Во дни минувшие, во дни невинности моей, как говорит поэт, и я втихомолку кропал стишонки, да и кто из нас их не кропал? Следовательно, мне это рукоделье было несколько знакомо. Оставалось придумать ход действий и обстановку; а место действия — страшный четвертый бастион в Севастополе, еще страшнее лазарет там же и, в заключение, укрытое цветущими вишневыми садами малороссийское село, и среди улицы этого очаровательного села встречает свободная сестра своего великодушного калеку брата. Канва готова, — осталось подобрать тени, и за работу. Я уже начал было и тени раскладывать, не теряя из виду общего эффекта. Слушаю, в комнате будто что-то шепчет. Не бредит ли Трохим во сне после жидовской щуки? Прислушиваюсь, действительно Трохим, только не бредит, а наяву про себя шепчет: «А… хочется пить, а не хочется встать». Минуту спустя он еще раз повторил громче свое желание, а через минуту он проговорил его почти вслух.

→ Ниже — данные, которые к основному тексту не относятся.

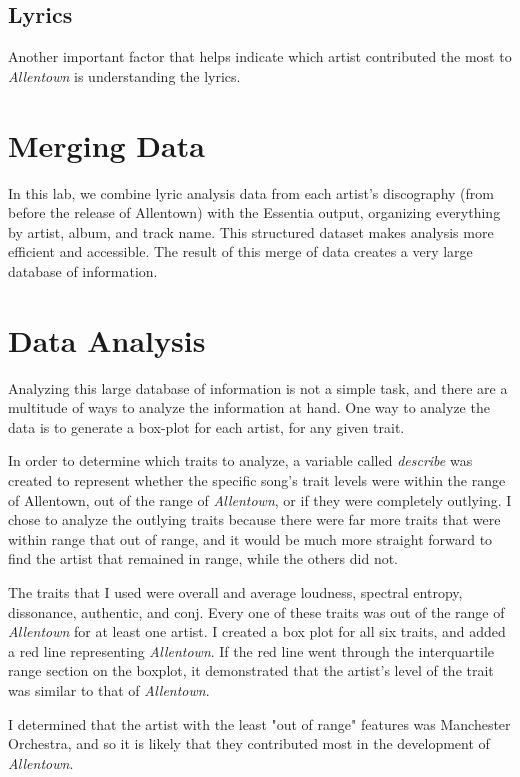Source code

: \documentclass{article}\usepackage[]{graphicx}\usepackage[]{xcolor}
\begin{document}
\begin{multicols}{2}
\subsection{Lyrics}
Another important factor that helps indicate which artist contributed the most to  \emph{Allentown} is understanding the lyrics.

\section{Merging Data}
In this lab, we combine lyric analysis data from each artist’s discography (from before the release of Allentown) with the Essentia output, organizing everything by artist, album, and track name. This structured dataset makes analysis more efficient and accessible. The result of this merge of data creates a very large database of information.

\section{Data Analysis}
Analyzing this large database of information is not a simple task, and there are a multitude of ways to analyze the information at hand. One way to analyze the data is to generate a box-plot for each artist, for any given trait.

In order to determine which traits to analyze, a variable called \emph{describe} was created to represent whether the specific song's trait levels were within the range of Allentown, out of the range of \emph{Allentown}, or if they were completely outlying. I chose to analyze the outlying traits because there were far more traits that were within range that out of range, and it would be much more straight forward to find the artist that remained in range, while the others did not.

The traits that I used were overall and average loudness, spectral entropy, dissonance, authentic, and conj. Every one of these traits was out of the range of \emph{Allentown} for at least one artist. I created a box plot for all six traits, and added a red line representing \emph{Allentown}. If the red line went through the interquartile range section on the boxplot, it demonstrated that the artist's level of the trait was similar to that of \emph{Allentown}.

I determined that the artist with the least "out of range" features was Manchester Orchestra, and so it is likely that they contributed most in the development of \emph{Allentown}. 


\end{multicols}
\end{document}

— Трохиме, — сказал я громко. Трохим молчит. «Трохиме!» — повторил я тем же тоном. «Чого?» — отозвался он, как бы спросонья.

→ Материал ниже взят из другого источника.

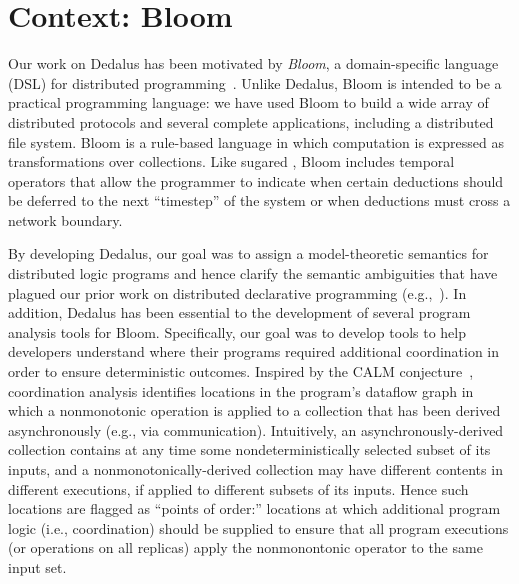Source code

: \section{Context: Bloom}
Our work on Dedalus has been motivated by \emph{Bloom}, a domain-specific
language (DSL) for distributed programming~\cite{bloom}. Unlike Dedalus, Bloom
is intended to be a practical programming language: we have used Bloom to build
a wide array of distributed protocols and several complete applications,
including a distributed file system. Bloom is a rule-based language in which
computation is expressed as transformations over collections.  Like sugared
\lang, Bloom includes temporal operators that allow the programmer to indicate
when certain deductions should be deferred to the next ``timestep'' of the
system or when deductions must cross a network
boundary. %

By developing Dedalus, our goal was to assign a model-theoretic semantics for
distributed logic programs and hence clarify the semantic ambiguities that have
plagued our prior work on distributed declarative programming
(e.g.,~\cite{Mao2009,navarro-oper-sem}). In addition, Dedalus has been essential
to the development of several program analysis tools for Bloom. Specifically,
our goal was to develop tools to help developers understand where their programs
required additional coordination in order to ensure deterministic
outcomes. Inspired by the CALM conjecture~\cite{cidr11,declarative-imperative},
coordination analysis identifies locations in the program's dataflow graph in
which a nonmonotonic operation is applied to a collection that has been derived
asynchronously (e.g., via communication).  Intuitively, an
asynchronously-derived collection contains at any time some nondeterministically
selected subset of its inputs, and a nonmonotonically-derived collection may
have different contents in different executions, if applied to different subsets
of its inputs.  Hence such locations are flagged as ``points of order:''
locations at which additional program logic (i.e., coordination) should be
supplied to ensure that all program executions (or operations on all replicas)
apply the nonmonontonic operator to the same input set.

— Подай мне графин с водою. — Он глубоко и продолжительно вздохнул, лениво поднялся с постели, отыскал впотьмах графин и подал мне. «Напейся сам! — сказал я ему. — А я не хочу пить». Трохим напился, поставил графин на место и проговорил: «Покорно вам благодарю». — «То-то ж, дурню», — сказал я ему вместо наставления, но он едва ли это наставление слышал, потому что спал. Оригинал порядочный этот Трохим. Я опишу его когда-нибудь в другом, более приличном месте, а теперь буду продолжать собственное похождение.
Я принялся было опять за прерванную нить своей поэмы, но Морфей-приятель задернул занавес, и едва зримая и великолепная декорация скрылась от моих очей. На другой день очень нерано мы оставили Белую Церковь. Это потому, что я заснул уже на рассвете; сначала матрос не давал мне покою, а потом жидовские блохи. Дорога была по-вчерашнему скверная, если не хуже: от продолжительного дождя густая грязь превратилась в настоящую квашу, как выразился недовольный Трохим. Дорога, впрочем, меня мало беспокоила, я ее почти не замечал. Меня, если можно так выразиться, поглотила моя поэма; я все устанавливал подробности действия и так увлекся этими подробностями, что начал уже стихи импровизировать. Импровизация моя была прервана не самым обыкновенным происшествием. Кони наши остановились перед берлином, или дормезом, по самый кузов зарезавшимся в грязь. Четыре пары добрых волов едва-едва двигали его вперед, а почтовая четверка, вся в мыле, отдыхала по ту сторону плотины. «Не вчерашняя ли это барыня с дочерью с таким комфортом путешествует?» — спросил я сам себя и нечаянно взглянул на Трохима. У него была такая кислая, недовольная рожа, что я расхохотался. Он как будто бы не замечал моего хохота и оттого делался еще смешнее.
— О чем это вы так задумались, Трохим Сидорович? — наконец спросил я его шутя. Трохим мой вздохнул, поворотился лицом к дормезу и проворчал что-то похожее на брань.